La Piste des Seigneurs,
(Nom donné en raison d’une partie empruntée sur la Route des Châteaux des Seigneurs du Rouergue)

Encore une aventure qui s’annonce palpitante, mais là, c’est du déjà-vu et en moins dur. Mais oui enfin, 63 km au lieu des 69 de la Saintélyon avec 500 petits mètres de dénivelé supplémentaires qu’il suffira de « marcher » si vraiment cette différence se ressent. Je vous épargne les détails logistiques, trajet en train, hébergement en famille (au top), acheminement, etc. et passons directement dans le sas du départ au pied de la cathédrale de Rodez.
Toujours la même interrogation sur la préparation, toujours la peur de ne pas arriver au bout, l’attente et les nœuds à l’estomac deviennent insupportables jusqu’au moment où le speaker finit par se taire pour laisser place au spectacle.
19h15, Rodez : le départ est lancé sous une haie de flambeaux rouges accompagnée par les chants grégoriens d’Era, émotions et frissons garantis, chapeau bas aux organisateurs !
La vague lumineuse est composée de marcheurs, de relayeurs et de 880 solos se frayant un passage au milieu d’un public enthousiaste.

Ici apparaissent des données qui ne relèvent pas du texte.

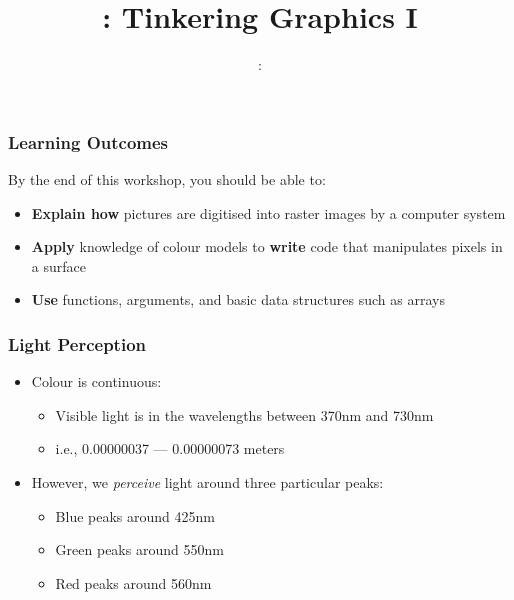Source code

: \usepackage{../../beamerthemeFalmouthGamesAcademy}
\usepackage{multimedia}
\graphicspath{ {../../} }


\usepackage[normalem]{ulem}
\usepackage{wasysym}

\usepackage{pdfpages}

\usetikzlibrary{arrows,automata}







\title{\sessionnumber: Tinkering Graphics I}
\subtitle{\modulecode: \moduletitle}

\frame{\titlepage} 

\begin{frame}
	\frametitle{Learning Outcomes}
	By the end of this workshop, you should be able to:	
	\begin{itemize}
		\item \textbf{Explain how} pictures are digitised into raster images by a computer system
		\item \textbf{Apply} knowledge of colour models to \textbf{write} code that manipulates pixels in a surface
		\item \textbf{Use} functions, arguments, and basic data structures such as arrays
	\end{itemize}
\end{frame}

\begin{frame}
	\frametitle{Light Perception}
	\begin{itemize}
		\item Colour is continuous:
		\begin{itemize}
			\item Visible light is in the wavelengths between 370nm and 730nm
			\item i.e., 0.00000037 --- 0.00000073 meters
		\end{itemize}
		\item However, we \textit{perceive} light around three particular peaks:
		\begin{itemize}
			\item Blue peaks around 425nm
			\item Green peaks around 550nm
			\item Red peaks around 560nm
		\end{itemize}
	\end{itemize}
\end{frame}

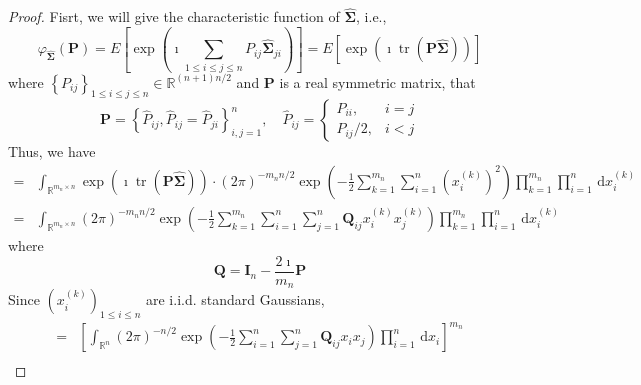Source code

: \begin{proof}
    Fisrt, we will give the characteristic function of $\widehat{\boldsymbol{\Sigma}}$, i.e.,
    \begin{equation*}
        \varphi_{\widehat{\boldsymbol{\Sigma}}}\left(\mathbf{P}\right)=E\left[\exp\left(\imath\sum_{1\leq i\leq j\leq n}P_{ij}\widehat{\boldsymbol{\Sigma}}_{ji}\right)\right]=E\left[\exp\left(\imath\operatorname{tr}\left(\mathbf{P}\widehat{\boldsymbol{\Sigma}}\right)\right)\right]
    \end{equation*}
    where $\left\{P_{ij}\right\}_{1\leq i\leq j\leq n}\in\mathbb{R}^{(n+1)n/2}$ and $\mathbf{P}$ is a real symmetric matrix, that
    \begin{equation*}
        \mathbf{P}=\left\{\widehat{P}_{ij},\widehat{P}_{ij}=\widehat{P}_{ji}\right\}_{i,j=1}^{n},\quad\widehat{P}_{ij}=\begin{cases}P_{ii}, & i=j \\ P_{ij} / 2, & i<j \end{cases}
    \end{equation*}
    Thus, we have
    \begin{equation*}
        \begin{aligned}
            = & \int_{\mathbb{R}^{m_{n}\times n}}\exp\left(\imath\operatorname{tr}\left(\mathbf{P}\widehat{\boldsymbol{\Sigma}}\right)\right)\cdot(2\pi)^{-m_{n}n/2}\exp\left(-\frac{1}{2}\sum_{k=1}^{m_{n}}\sum_{i=1}^{n}\left(x_{i}^{(k)}\right)^{2}\right)\prod_{k=1}^{m_{n}}\prod_{i=1}^{n}\,\mathrm{d}x_{i}^{(k)} \\
            = & \int_{\mathbb{R}^{m_{n}\times n}}(2\pi)^{-m_{n}n/2}\exp\left(-\frac{1}{2}\sum_{k=1}^{m_{n}}\sum_{i=1}^{n}\sum_{j=1}^{n}\mathbf{Q}_{ij}x_{i}^{(k)}x_{j}^{(k)}\right)\prod_{k=1}^{m_{n}}\prod_{i=1}^{n}\,\mathrm{d}x_{i}^{(k)}
        \end{aligned}
    \end{equation*}
    where
    \begin{equation*}
        \mathbf{Q}=\mathbf{I}_{n}-\frac{2\imath}{m_{n}}\mathbf{P}
    \end{equation*}
    Since $\left(x_{i}^{(k)}\right)_{1\leq i\leq n}$ are i.i.d. standard Gaussians,
    \begin{equation*}
        \begin{aligned}
            = & \left[\int_{\mathbb{R}^{n}}(2\pi)^{-n/2}\exp\left(-\frac{1}{2}\sum_{i=1}^{n}\sum_{j=1}^{n}\mathbf{Q}_{ij}x_{i}x_{j}\right)\prod_{i=1}^{n}\,\mathrm{d}x_{i}\right]^{m_{n}}                                                                                                                         \\

\end{aligned}
\end{equation*}
\end{proof}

Kamel, mon pote, novice dans le trail, adopte mon allure de croisière par prudence, il faut savoir que c’est un excellent coureur sur route (16’18’’ au 5000m). 8 à 9 km par heure nous semble très raisonnable au vu des 1700 mètres de dénivelé positif annoncés. Voilà, ça y est, nous nous éloignons de la ville et les lueurs s’estompent progressivement pour laisser place aux innombrables lucioles agitées transperçant un magnifique ciel étoilé parfaitement dépourvu de lune. Dans le même contexte, les bruits citadins et les conversations diminuent pour laisser place aux souffles et aux pas rocailleux des trailers concentrés.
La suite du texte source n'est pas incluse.